こんにちは、飛田和緒です。今回ご紹介する和菓子は、京都文化博物館に程近い静かな通り佇む亀屋則克さんの『浜土産(はまづと)』です。以前、雑誌で見て、いつか食べてみたいなぁと思っていました。
第13回 亀屋則克『浜土産』と八田亨さんの板皿
亀屋則克さんは、勅題菓を始めたことで京菓子の歴史に残る亀屋良則の分家になります。京の名門の系譜を継ぐだけあり季節を表す生菓子や干菓子は、さすがの美しさ。お店の格子戸には大きな暖簾が下がっていますが、暖簾がなければ店舗には見えない構えに京都らしい奥ゆかしさがあります。

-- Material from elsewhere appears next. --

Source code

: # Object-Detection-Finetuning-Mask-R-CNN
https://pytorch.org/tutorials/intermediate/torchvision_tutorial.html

浜土産は、5月中旬から9月中旬の夏限定の涼菓で、初代が大正時代に考案したそうです。京都市は海から離れていますが、暑い夏に蛤を眺めることで涼しさを感じて欲しいという思いだったのでしょうか。風流な磯馴籠(そなれかご)に、大きさのそろったきれいな蛤が入っています。あしらわれているヒノキの葉は軽い防腐の役割もあり、装いだけでなく実用性も備わっていました。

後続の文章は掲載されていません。